A gerência do restaurante percebeu que não iríamos embora tão cedo, e mais
uma vez serviu grapa e sambuca como cortesia para todos.
— Então, naquela noite quente em que pensei estar enlouquecendo, estou
sentado no bar barato do meu hotel barato, e quem está sentado na mesa bem
ao meu lado é o recepcionista da noite, com aquele estranho boné sem aba.
De folga?, pergunto. De folga, responde ele. Por que não vai para casa então?
Eu moro aqui. Só estou tomando um drinque antes de me recolher. Olho para
ele. E ele olha para mim.
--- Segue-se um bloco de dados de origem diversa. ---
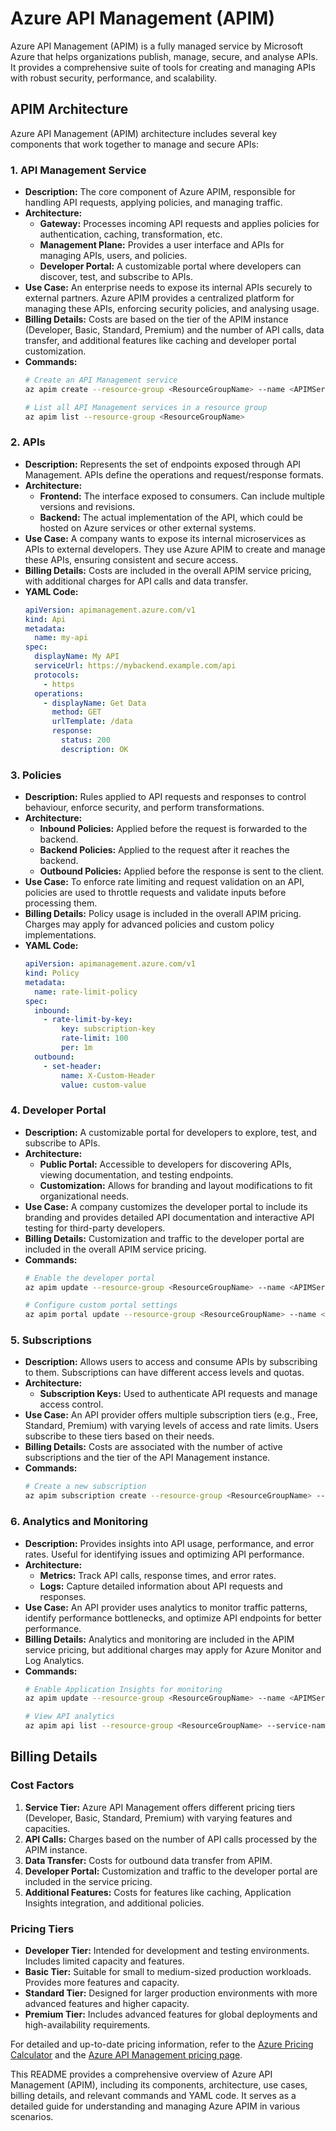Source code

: # Azure API Management (APIM)

Azure API Management (APIM) is a fully managed service by Microsoft Azure that helps organizations publish, manage, secure, and analyse APIs. It provides a comprehensive suite of tools for creating and managing APIs with robust security, performance, and scalability.

## APIM Architecture

Azure API Management (APIM) architecture includes several key components that work together to manage and secure APIs:

### 1. API Management Service
   - **Description:** The core component of Azure APIM, responsible for handling API requests, applying policies, and managing traffic.
   - **Architecture:**
     - **Gateway:** Processes incoming API requests and applies policies for authentication, caching, transformation, etc.
     - **Management Plane:** Provides a user interface and APIs for managing APIs, users, and policies.
     - **Developer Portal:** A customizable portal where developers can discover, test, and subscribe to APIs.
   - **Use Case:** An enterprise needs to expose its internal APIs securely to external partners. Azure APIM provides a centralized platform for managing these APIs, enforcing security policies, and analysing usage.
   - **Billing Details:** Costs are based on the tier of the APIM instance (Developer, Basic, Standard, Premium) and the number of API calls, data transfer, and additional features like caching and developer portal customization.
   - **Commands:**
     ```bash
     # Create an API Management service
     az apim create --resource-group <ResourceGroupName> --name <APIMServiceName> --publisher-email <PublisherEmail> --publisher-name <PublisherName> --location <Location>

     # List all API Management services in a resource group
     az apim list --resource-group <ResourceGroupName>
     ```

### 2. APIs
   - **Description:** Represents the set of endpoints exposed through API Management. APIs define the operations and request/response formats.
   - **Architecture:**
     - **Frontend:** The interface exposed to consumers. Can include multiple versions and revisions.
     - **Backend:** The actual implementation of the API, which could be hosted on Azure services or other external systems.
   - **Use Case:** A company wants to expose its internal microservices as APIs to external developers. They use Azure APIM to create and manage these APIs, ensuring consistent and secure access.
   - **Billing Details:** Costs are included in the overall APIM service pricing, with additional charges for API calls and data transfer.
   - **YAML Code:**
     ```yaml
     apiVersion: apimanagement.azure.com/v1
     kind: Api
     metadata:
       name: my-api
     spec:
       displayName: My API
       serviceUrl: https://mybackend.example.com/api
       protocols:
         - https
       operations:
         - displayName: Get Data
           method: GET
           urlTemplate: /data
           response:
             status: 200
             description: OK
     ```

### 3. Policies
   - **Description:** Rules applied to API requests and responses to control behaviour, enforce security, and perform transformations.
   - **Architecture:**
     - **Inbound Policies:** Applied before the request is forwarded to the backend.
     - **Backend Policies:** Applied to the request after it reaches the backend.
     - **Outbound Policies:** Applied before the response is sent to the client.
   - **Use Case:** To enforce rate limiting and request validation on an API, policies are used to throttle requests and validate inputs before processing them.
   - **Billing Details:** Policy usage is included in the overall APIM pricing. Charges may apply for advanced policies and custom policy implementations.
   - **YAML Code:**
     ```yaml
     apiVersion: apimanagement.azure.com/v1
     kind: Policy
     metadata:
       name: rate-limit-policy
     spec:
       inbound:
         - rate-limit-by-key:
             key: subscription-key
             rate-limit: 100
             per: 1m
       outbound:
         - set-header:
             name: X-Custom-Header
             value: custom-value
     ```

### 4. Developer Portal
   - **Description:** A customizable portal for developers to explore, test, and subscribe to APIs.
   - **Architecture:**
     - **Public Portal:** Accessible to developers for discovering APIs, viewing documentation, and testing endpoints.
     - **Customization:** Allows for branding and layout modifications to fit organizational needs.
   - **Use Case:** A company customizes the developer portal to include its branding and provides detailed API documentation and interactive API testing for third-party developers.
   - **Billing Details:** Customization and traffic to the developer portal are included in the overall APIM service pricing.
   - **Commands:**
     ```bash
     # Enable the developer portal
     az apim update --resource-group <ResourceGroupName> --name <APIMServiceName> --set portal=True

     # Configure custom portal settings
     az apim portal update --resource-group <ResourceGroupName> --name <APIMServiceName> --set <SettingName>=<SettingValue>
     ```

### 5. Subscriptions
   - **Description:** Allows users to access and consume APIs by subscribing to them. Subscriptions can have different access levels and quotas.
   - **Architecture:**
     - **Subscription Keys:** Used to authenticate API requests and manage access control.
   - **Use Case:** An API provider offers multiple subscription tiers (e.g., Free, Standard, Premium) with varying levels of access and rate limits. Users subscribe to these tiers based on their needs.
   - **Billing Details:** Costs are associated with the number of active subscriptions and the tier of the API Management instance.
   - **Commands:**
     ```bash
     # Create a new subscription
     az apim subscription create --resource-group <ResourceGroupName> --service-name <APIMServiceName> --name <SubscriptionName> --display-name <DisplayName>
     ```

### 6. Analytics and Monitoring
   - **Description:** Provides insights into API usage, performance, and error rates. Useful for identifying issues and optimizing API performance.
   - **Architecture:**
     - **Metrics:** Track API calls, response times, and error rates.
     - **Logs:** Capture detailed information about API requests and responses.
   - **Use Case:** An API provider uses analytics to monitor traffic patterns, identify performance bottlenecks, and optimize API endpoints for better performance.
   - **Billing Details:** Analytics and monitoring are included in the APIM service pricing, but additional charges may apply for Azure Monitor and Log Analytics.
   - **Commands:**
     ```bash
     # Enable Application Insights for monitoring
     az apim update --resource-group <ResourceGroupName> --name <APIMServiceName> --set diagnosticSettings[0].workspaceId=<WorkspaceId>

     # View API analytics
     az apim api list --resource-group <ResourceGroupName> --service-name <APIMServiceName>
     ```

## Billing Details

### Cost Factors

1. **Service Tier:** Azure API Management offers different pricing tiers (Developer, Basic, Standard, Premium) with varying features and capacities.
2. **API Calls:** Charges based on the number of API calls processed by the APIM instance.
3. **Data Transfer:** Costs for outbound data transfer from APIM.
4. **Developer Portal:** Customization and traffic to the developer portal are included in the service pricing.
5. **Additional Features:** Costs for features like caching, Application Insights integration, and additional policies.

### Pricing Tiers

- **Developer Tier:** Intended for development and testing environments. Includes limited capacity and features.
- **Basic Tier:** Suitable for small to medium-sized production workloads. Provides more features and capacity.
- **Standard Tier:** Designed for larger production environments with more advanced features and higher capacity.
- **Premium Tier:** Includes advanced features for global deployments and high-availability requirements.

For detailed and up-to-date pricing information, refer to the [Azure Pricing Calculator](https://azure.microsoft.com/en-us/pricing/calculator/) and the [Azure API Management pricing page](https://azure.microsoft.com/en-us/pricing/details/api-management/).

This README provides a comprehensive overview of Azure API Management (APIM), including its components, architecture, use cases, billing details, and relevant commands and YAML code. It serves as a detailed guide for understanding and managing Azure APIM in various scenarios.
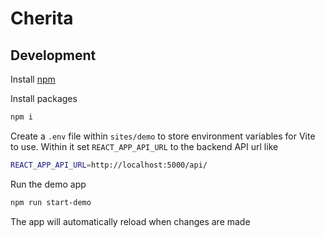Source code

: # Cherita

## Development

Install [npm](https://docs.npmjs.com/downloading-and-installing-node-js-and-npm)

Install packages

```sh
npm i
```

Create a ``.env`` file within ``sites/demo`` to store environment variables for Vite to use. Within it set ``REACT_APP_API_URL`` to the backend API url like

```sh
REACT_APP_API_URL=http://localhost:5000/api/
```

Run the demo app

```sh
npm run start-demo
```

The app will automatically reload when changes are made
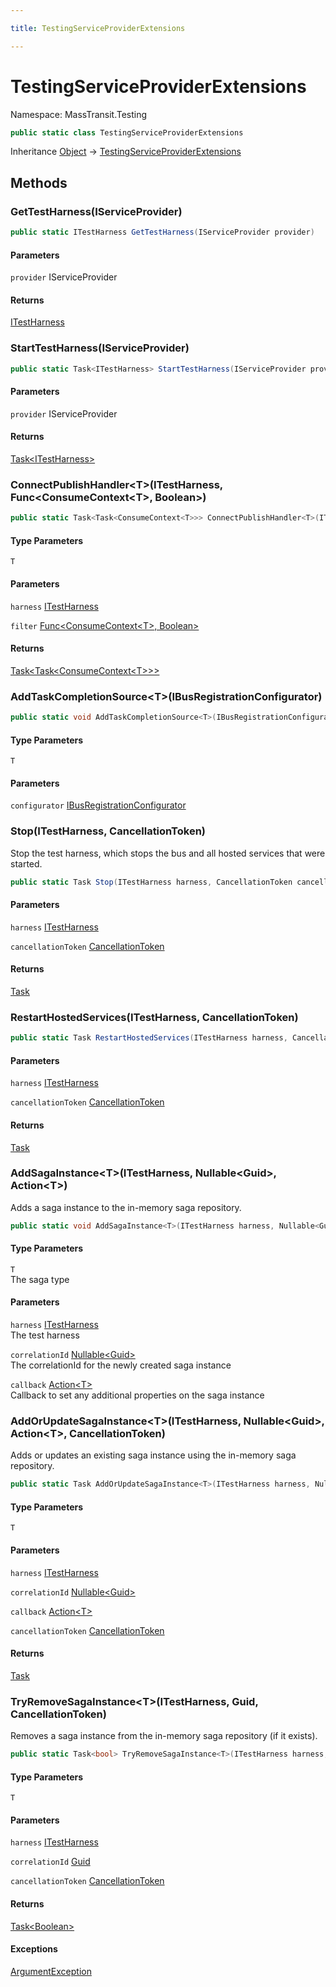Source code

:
 ```yaml
---

title: TestingServiceProviderExtensions

---
```


# TestingServiceProviderExtensions

Namespace: MassTransit.Testing

```csharp
public static class TestingServiceProviderExtensions
```

Inheritance [Object](https://learn.microsoft.com/en-us/dotnet/api/system.object) → [TestingServiceProviderExtensions](../masstransit-testing/testingserviceproviderextensions)

## Methods

### **GetTestHarness(IServiceProvider)**

```csharp
public static ITestHarness GetTestHarness(IServiceProvider provider)
```

#### Parameters

`provider` IServiceProvider<br/>

#### Returns

[ITestHarness](../masstransit-testing/itestharness)<br/>

### **StartTestHarness(IServiceProvider)**

```csharp
public static Task<ITestHarness> StartTestHarness(IServiceProvider provider)
```

#### Parameters

`provider` IServiceProvider<br/>

#### Returns

[Task\<ITestHarness\>](https://learn.microsoft.com/en-us/dotnet/api/system.threading.tasks.task-1)<br/>

### **ConnectPublishHandler\<T\>(ITestHarness, Func\<ConsumeContext\<T\>, Boolean\>)**

```csharp
public static Task<Task<ConsumeContext<T>>> ConnectPublishHandler<T>(ITestHarness harness, Func<ConsumeContext<T>, bool> filter)
```

#### Type Parameters

`T`<br/>

#### Parameters

`harness` [ITestHarness](../masstransit-testing/itestharness)<br/>

`filter` [Func\<ConsumeContext\<T\>, Boolean\>](https://learn.microsoft.com/en-us/dotnet/api/system.func-2)<br/>

#### Returns

[Task\<Task\<ConsumeContext\<T\>\>\>](https://learn.microsoft.com/en-us/dotnet/api/system.threading.tasks.task-1)<br/>

### **AddTaskCompletionSource\<T\>(IBusRegistrationConfigurator)**

```csharp
public static void AddTaskCompletionSource<T>(IBusRegistrationConfigurator configurator)
```

#### Type Parameters

`T`<br/>

#### Parameters

`configurator` [IBusRegistrationConfigurator](../masstransit/ibusregistrationconfigurator)<br/>

### **Stop(ITestHarness, CancellationToken)**

Stop the test harness, which stops the bus and all hosted services that were started.

```csharp
public static Task Stop(ITestHarness harness, CancellationToken cancellationToken)
```

#### Parameters

`harness` [ITestHarness](../masstransit-testing/itestharness)<br/>

`cancellationToken` [CancellationToken](https://learn.microsoft.com/en-us/dotnet/api/system.threading.cancellationtoken)<br/>

#### Returns

[Task](https://learn.microsoft.com/en-us/dotnet/api/system.threading.tasks.task)<br/>

### **RestartHostedServices(ITestHarness, CancellationToken)**

```csharp
public static Task RestartHostedServices(ITestHarness harness, CancellationToken cancellationToken)
```

#### Parameters

`harness` [ITestHarness](../masstransit-testing/itestharness)<br/>

`cancellationToken` [CancellationToken](https://learn.microsoft.com/en-us/dotnet/api/system.threading.cancellationtoken)<br/>

#### Returns

[Task](https://learn.microsoft.com/en-us/dotnet/api/system.threading.tasks.task)<br/>

### **AddSagaInstance\<T\>(ITestHarness, Nullable\<Guid\>, Action\<T\>)**

Adds a saga instance to the in-memory saga repository.

```csharp
public static void AddSagaInstance<T>(ITestHarness harness, Nullable<Guid> correlationId, Action<T> callback)
```

#### Type Parameters

`T`<br/>
The saga type

#### Parameters

`harness` [ITestHarness](../masstransit-testing/itestharness)<br/>
The test harness

`correlationId` [Nullable\<Guid\>](https://learn.microsoft.com/en-us/dotnet/api/system.nullable-1)<br/>
The correlationId for the newly created saga instance

`callback` [Action\<T\>](https://learn.microsoft.com/en-us/dotnet/api/system.action-1)<br/>
Callback to set any additional properties on the saga instance

### **AddOrUpdateSagaInstance\<T\>(ITestHarness, Nullable\<Guid\>, Action\<T\>, CancellationToken)**

Adds or updates an existing saga instance using the in-memory saga repository.

```csharp
public static Task AddOrUpdateSagaInstance<T>(ITestHarness harness, Nullable<Guid> correlationId, Action<T> callback, CancellationToken cancellationToken)
```

#### Type Parameters

`T`<br/>

#### Parameters

`harness` [ITestHarness](../masstransit-testing/itestharness)<br/>

`correlationId` [Nullable\<Guid\>](https://learn.microsoft.com/en-us/dotnet/api/system.nullable-1)<br/>

`callback` [Action\<T\>](https://learn.microsoft.com/en-us/dotnet/api/system.action-1)<br/>

`cancellationToken` [CancellationToken](https://learn.microsoft.com/en-us/dotnet/api/system.threading.cancellationtoken)<br/>

#### Returns

[Task](https://learn.microsoft.com/en-us/dotnet/api/system.threading.tasks.task)<br/>

### **TryRemoveSagaInstance\<T\>(ITestHarness, Guid, CancellationToken)**

Removes a saga instance from the in-memory saga repository (if it exists).

```csharp
public static Task<bool> TryRemoveSagaInstance<T>(ITestHarness harness, Guid correlationId, CancellationToken cancellationToken)
```

#### Type Parameters

`T`<br/>

#### Parameters

`harness` [ITestHarness](../masstransit-testing/itestharness)<br/>

`correlationId` [Guid](https://learn.microsoft.com/en-us/dotnet/api/system.guid)<br/>

`cancellationToken` [CancellationToken](https://learn.microsoft.com/en-us/dotnet/api/system.threading.cancellationtoken)<br/>

#### Returns

[Task\<Boolean\>](https://learn.microsoft.com/en-us/dotnet/api/system.threading.tasks.task-1)<br/>

#### Exceptions

[ArgumentException](https://learn.microsoft.com/en-us/dotnet/api/system.argumentexception)<br/>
Sem deixar que se passe mais um instante, ele pega
o copo com uma mão, o decantador com a outra… eu achei que tivesse me
intrometido e ofendido o rapaz, e que ele quisesse ficar sozinho e estivesse se
mudando para outra mesa longe da minha… quando, de repente, ele vem até
a minha mesa e se senta à minha frente. Quer experimentar um pouco?,
pergunta. Claro, por que não, penso, quando em Roma, quando na
Tailândia… É claro, ouvi todo tipo de histórias, então imagino que há algo de
suspeito e potencialmente desagradável na situação, mas decido me deixar
levar. Ele estala os dedos e, com um ar ditatorial, pede um copo para mim. É
atendido no ato. Beba um gole.
Talvez eu não goste, respondo. Beba mesmo assim. Ele serve um pouco no
meu copo e um pouco no dele. A fermentação é deliciosa. O copo é um
pouco maior que o dedal que minha avó usava quando costurava meias. Beba
mais um gole, só para garantir. Mando mais um para dentro também. É claro.
Lembra um pouco a grapa, mais forte, mas menos ácido. O tempo todo, o
recepcionista da noite fica olhando para mim. Não gosto que me olhem com
tanta intensidade. Seu olhar começa a se tornar insuportável. Quase posso
sentir o início de uma risadinha.
Você está me encarando, finalmente digo. Eu sei. Por que está me encarando?